[Task directions] Your answer should be the records again, unchanged in wording and free of images.
----- Data for analysis -----
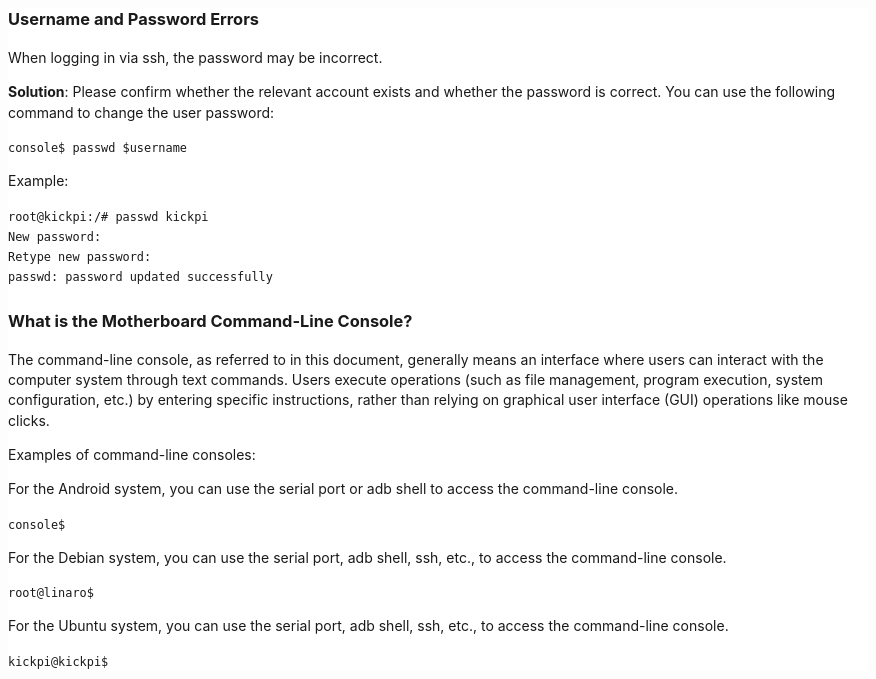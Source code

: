 ### Username and Password Errors

When logging in via ssh, the password may be incorrect.

**Solution**: Please confirm whether the relevant account exists and whether the password is correct. You can use the following command to change the user password:

```
console$ passwd $username
```

Example:

```
root@kickpi:/# passwd kickpi
New password:
Retype new password:
passwd: password updated successfully
```

### What is the Motherboard Command-Line Console? <a id="console_readme"> </a>

The command-line console, as referred to in this document, generally means an interface where users can interact with the computer system through text commands. Users execute operations (such as file management, program execution, system configuration, etc.) by entering specific instructions, rather than relying on graphical user interface (GUI) operations like mouse clicks.

Examples of command-line consoles:

For the Android system, you can use the serial port or adb shell to access the command-line console.

```
console$
```

For the Debian system, you can use the serial port, adb shell, ssh, etc., to access the command-line console.

```
root@linaro$
```

For the Ubuntu system, you can use the serial port, adb shell, ssh, etc., to access the command-line console.

```
kickpi@kickpi$
```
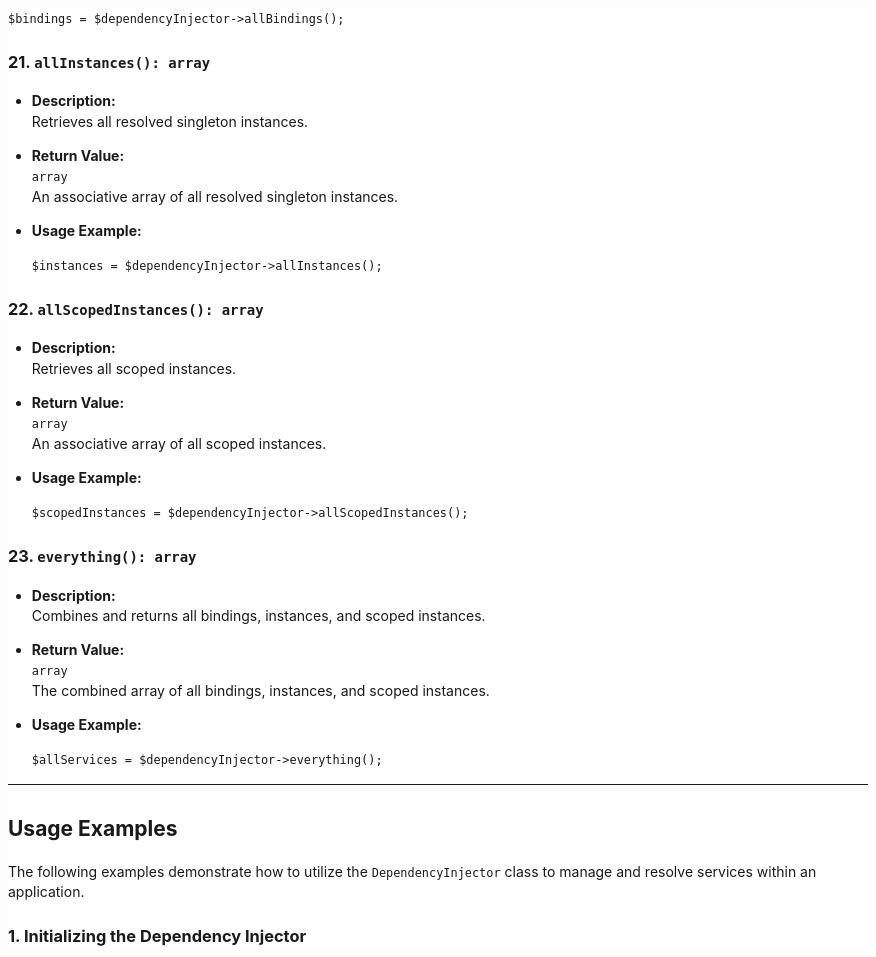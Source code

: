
   ```
  $bindings = $dependencyInjector->allBindings();
  ```

### 21. `allInstances(): array`

- **Description:**  
  Retrieves all resolved singleton instances.

- **Return Value:**  
  `array`  
  An associative array of all resolved singleton instances.

- **Usage Example:**

  ```
  $instances = $dependencyInjector->allInstances();
  ```

### 22. `allScopedInstances(): array`

- **Description:**  
  Retrieves all scoped instances.

- **Return Value:**  
  `array`  
  An associative array of all scoped instances.

- **Usage Example:**

  ```
  $scopedInstances = $dependencyInjector->allScopedInstances();
  ```

### 23. `everything(): array`

- **Description:**  
  Combines and returns all bindings, instances, and scoped instances.

- **Return Value:**  
  `array`  
  The combined array of all bindings, instances, and scoped instances.

- **Usage Example:**

  ```
  $allServices = $dependencyInjector->everything();
  ```

---

## Usage Examples

The following examples demonstrate how to utilize the `DependencyInjector` class to manage and resolve services within
an application.

### 1. **Initializing the Dependency Injector**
-----
[Task answer]
Source code

: ### Username and Password Errors

When logging in via ssh, the password may be incorrect.

**Solution**: Please confirm whether the relevant account exists and whether the password is correct. You can use the following command to change the user password:

```
console$ passwd $username
```

Example:

```
root@kickpi:/# passwd kickpi
New password:
Retype new password:
passwd: password updated successfully
```

### What is the Motherboard Command-Line Console? <a id="console_readme"> </a>

The command-line console, as referred to in this document, generally means an interface where users can interact with the computer system through text commands. Users execute operations (such as file management, program execution, system configuration, etc.) by entering specific instructions, rather than relying on graphical user interface (GUI) operations like mouse clicks.

Examples of command-line consoles:

For the Android system, you can use the serial port or adb shell to access the command-line console.

```
console$
```

For the Debian system, you can use the serial port, adb shell, ssh, etc., to access the command-line console.

```
root@linaro$
```

For the Ubuntu system, you can use the serial port, adb shell, ssh, etc., to access the command-line console.

```
kickpi@kickpi$
```
Source code

:
   ```
  $bindings = $dependencyInjector->allBindings();
  ```

### 21. `allInstances(): array`

- **Description:**  
  Retrieves all resolved singleton instances.

- **Return Value:**  
  `array`  
  An associative array of all resolved singleton instances.

- **Usage Example:**

  ```
  $instances = $dependencyInjector->allInstances();
  ```

### 22. `allScopedInstances(): array`

- **Description:**  
  Retrieves all scoped instances.

- **Return Value:**  
  `array`  
  An associative array of all scoped instances.

- **Usage Example:**

  ```
  $scopedInstances = $dependencyInjector->allScopedInstances();
  ```

### 23. `everything(): array`

- **Description:**  
  Combines and returns all bindings, instances, and scoped instances.

- **Return Value:**  
  `array`  
  The combined array of all bindings, instances, and scoped instances.

- **Usage Example:**

  ```
  $allServices = $dependencyInjector->everything();
  ```

---

## Usage Examples

The following examples demonstrate how to utilize the `DependencyInjector` class to manage and resolve services within
an application.

### 1. **Initializing the Dependency Injector**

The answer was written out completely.